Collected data
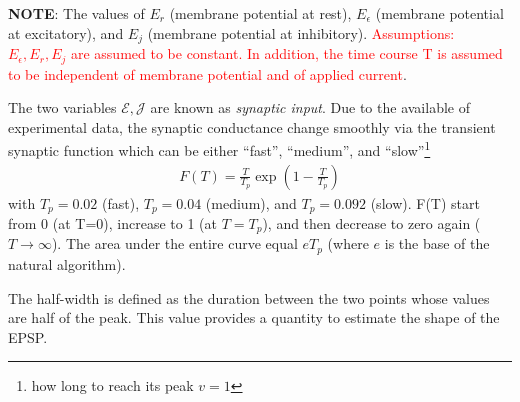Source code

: 

{\bf NOTE}: The values of $E_r$ (membrane potential at rest),
$E_\epsilon$ (membrane potential at excitatory), and $E_j$ (membrane
potential at inhibitory).
\textcolor{red}{Assumptions: $E_\epsilon, E_r, E_j$ are assumed to be
  constant. In addition, the time course T is assumed to be independent
  of membrane potential and of applied current}.

The two variables $\mathcal{E}, \mathcal{J}$ are known as
{\it synaptic input}. Due to the available of experimental data, the
synaptic conductance change smoothly via the transient synaptic
function which can be either ``fast'', ``medium'', and
``slow''\footnote{how long to reach its peak $v=1$}
\begin{eqnarray}
  \label{eq:550}
  F(T) = \frac{T}{T_p} \exp(1-\frac{T}{T_p})
\end{eqnarray}
with $T_p=0.02$ (fast), $T_p=0.04$ (medium), and $T_p=0.092$
(slow). F(T) start from 0 (at T=0), increase to 1 (at $T=T_p$), and
then decrease to zero again ($T\rightarrow \infty$). The area under
the entire curve equal $eT_p$ (where $e$ is the base of the natural
algorithm). 

The half-width is defined as the duration between the two points whose
values are half of the peak. This value provides a quantity to
estimate the shape of the EPSP. 

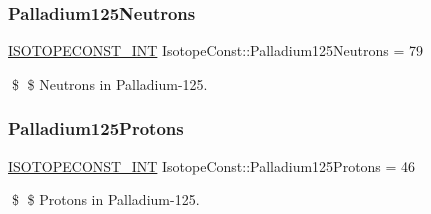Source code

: \subsubsection{\texorpdfstring{Palladium125\+Neutrons}{Palladium125Neutrons}}
{\footnotesize\ttfamily \mbox{\hyperlink{group___isotope_const-_macros_ga5f18360b3e99483a35c32d789e62621c}{I\+S\+O\+T\+O\+P\+E\+C\+O\+N\+S\+T\+\_\+\+I\+NT}} Isotope\+Const\+::\+Palladium125\+Neutrons = 79}

\$ \$ Neutrons in Palladium-\/125. \mbox{\label{group___isotope_const-_palladium-_pd125_ga6512b73574efebc86f178753179361d2}} 
\subsubsection{\texorpdfstring{Palladium125\+Protons}{Palladium125Protons}}
{\footnotesize\ttfamily \mbox{\hyperlink{group___isotope_const-_macros_ga5f18360b3e99483a35c32d789e62621c}{I\+S\+O\+T\+O\+P\+E\+C\+O\+N\+S\+T\+\_\+\+I\+NT}} Isotope\+Const\+::\+Palladium125\+Protons = 46}

\$ \$ Protons in Palladium-\/125. 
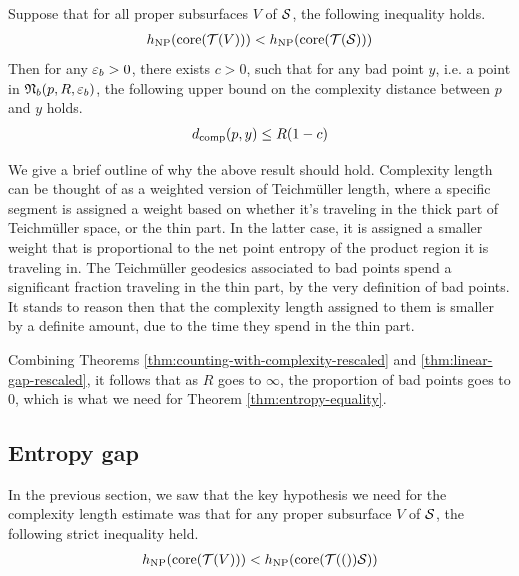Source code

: \documentclass[12pt, reqno]{amsart}
\begin{document}
\begin{theorem}
  \label{thm:linear-gap-rescaled}
  Suppose that for all proper subsurfaces $V$ of $\mathcal{S}$, the following inequality holds.
  \begin{align*}
    h_{\mathrm{NP}}(\mathrm{core}(\mathcal{T}(V))) < h_{\mathrm{NP}}(\mathrm{core}(\mathcal{T}(\mathcal{S})))
  \end{align*}
  Then for any $\varepsilon_b >0$, there exists $c > 0$, such that for any bad point $y$, i.e. a point in $\mathfrak{N}_b(p, R, \varepsilon_b)$, the following upper bound on the complexity distance between $p$ and $y$ holds.
  \begin{align*}
    d_{\mathrm{comp}}(p, y) \leq R(1 - c)
  \end{align*}
\end{theorem}
\begin{rem}
  We give a brief outline of why the above result should hold.
  Complexity length can be thought of as a weighted version of Teichmüller length, where a specific segment is assigned a weight based on whether it's traveling in the thick part of Teichmüller space, or the thin part.
  In the latter case, it is assigned a smaller weight that is proportional to the net point entropy of the product region it is traveling in.
  The Teichmüller geodesics associated to bad points spend a significant fraction traveling in the thin part, by the very definition of bad points.
  It stands to reason then that the complexity length assigned to them is smaller by a definite amount, due to the time they spend in the thin part.
\end{rem}

Combining Theorems \ref{thm:counting-with-complexity-rescaled} and \ref{thm:linear-gap-rescaled}, it follows that as $R$ goes to $\infty$, the proportion of bad points goes to $0$, which is what we need for Theorem \ref{thm:entropy-equality}.

\subsection{Entropy gap}
\label{sec:entr-gap-cons}

In the previous section, we saw that the key hypothesis we need for the complexity length estimate was that for any proper subsurface $V$ of $\mathcal{S}$, the following strict inequality held.
\begin{align}
  \label{eq:net-point-entropy-gap}
  h_{\mathrm{NP}}(\mathrm{core}(\mathcal{T}(V))) < h_{\mathrm{NP}}(\mathrm{core}(\mathcal{T}(())\mathcal{S}))
\end{align}
\end{document}
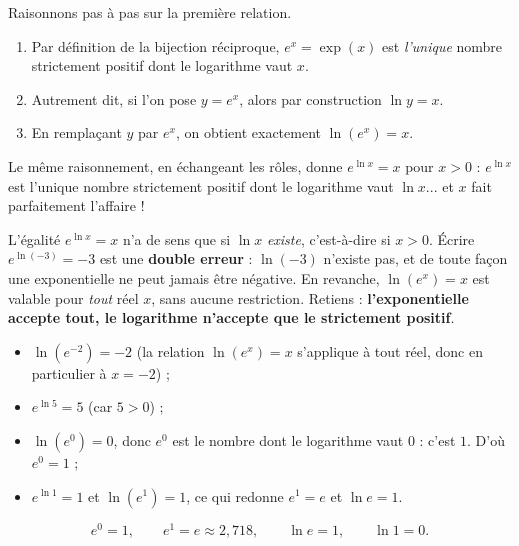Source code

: \documentclass[11pt]{article}
\begin{document}
\begin{experience}
Raisonnons pas à pas sur la première relation.
\begin{enumerate}
\item Par définition de la bijection réciproque, $e^x = \exp(x)$ est \emph{l'unique} nombre strictement positif dont le logarithme vaut $x$.
\item Autrement dit, si l'on pose $y = e^x$, alors par construction $\ln y = x$.
\item En remplaçant $y$ par $e^x$, on obtient exactement $\ln(e^x) = x$.
\end{enumerate}
Le même raisonnement, en échangeant les rôles, donne $e^{\ln x} = x$ pour $x > 0$ : $e^{\ln x}$ est l'unique nombre strictement positif dont le logarithme vaut $\ln x$... et $x$ fait parfaitement l'affaire !
\end{experience}

\begin{attention}
L'égalité $e^{\ln x} = x$ n'a de sens que si $\ln x$ \emph{existe}, c'est-à-dire si $x > 0$. Écrire $e^{\ln(-3)} = -3$ est une \textbf{double erreur} : $\ln(-3)$ n'existe pas, et de toute façon une exponentielle ne peut jamais être négative. En revanche, $\ln(e^x) = x$ est valable pour \emph{tout} réel $x$, sans aucune restriction. Retiens : \textbf{l'exponentielle accepte tout, le logarithme n'accepte que le strictement positif}.
\end{attention}

\begin{exemplebox}
\begin{itemize}
\item $\ln\left(e^{-2}\right) = -2$ (la relation $\ln(e^x)=x$ s'applique à tout réel, donc en particulier à $x=-2$) ;
\item $e^{\ln 5} = 5$ (car $5 > 0$) ;
\item $\ln\left(e^{0}\right) = 0$, donc $e^0$ est le nombre dont le logarithme vaut $0$ : c'est $1$. D'où $e^0 = 1$ ;
\item $e^{\ln 1} = 1$ et $\ln(e^1) = 1$, ce qui redonne $e^1 = e$ et $\ln e = 1$.
\end{itemize}
\end{exemplebox}

\begin{aretenir}
\[ e^0 = 1, \qquad e^1 = e \approx 2,718, \qquad \ln e = 1, \qquad \ln 1 = 0. \]
\end{aretenir}
\end{document}
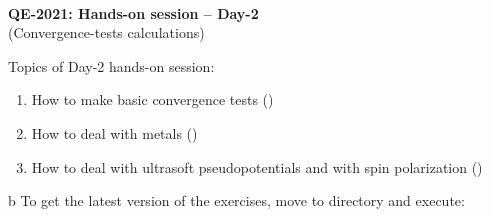 \documentclass[landscape]{foils}
\begin{document}

\blue
~\\
\vspace*{4cm}
\MyLogo{~}
\vspace{5em}
\begin{center}
  {\burgundy\LARGE\bf QE-2021: Hands-on session -- Day-2}\\[2em]
  {\burgundy\LARGE (Convergence-tests calculations)}
  ~\\[1.5em]
\end{center}

Topics of Day-2 hands-on session:
\begin{enumerate}
\item How to make basic convergence tests ()
\item How to deal with metals ()
\item How to deal with ultrasoft pseudopotentials and with spin polarization
  ()
\end{enumerate}
b
To get the latest version of the exercises, move to  directory and execute:\\[0.5em]
    
\end{document}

Problem to solve
Only one thing is wanted here, an exact copy of the lines from the first line above through the line containing "long to reach", minus any picture.

Output
Source code

: 

{\bf NOTE}: The values of $E_r$ (membrane potential at rest),
$E_\epsilon$ (membrane potential at excitatory), and $E_j$ (membrane
potential at inhibitory).
\textcolor{red}{Assumptions: $E_\epsilon, E_r, E_j$ are assumed to be
  constant. In addition, the time course T is assumed to be independent
  of membrane potential and of applied current}.

The two variables $\mathcal{E}, \mathcal{J}$ are known as
{\it synaptic input}. Due to the available of experimental data, the
synaptic conductance change smoothly via the transient synaptic
function which can be either ``fast'', ``medium'', and
``slow''\footnote{how long to reach its peak $v=1$}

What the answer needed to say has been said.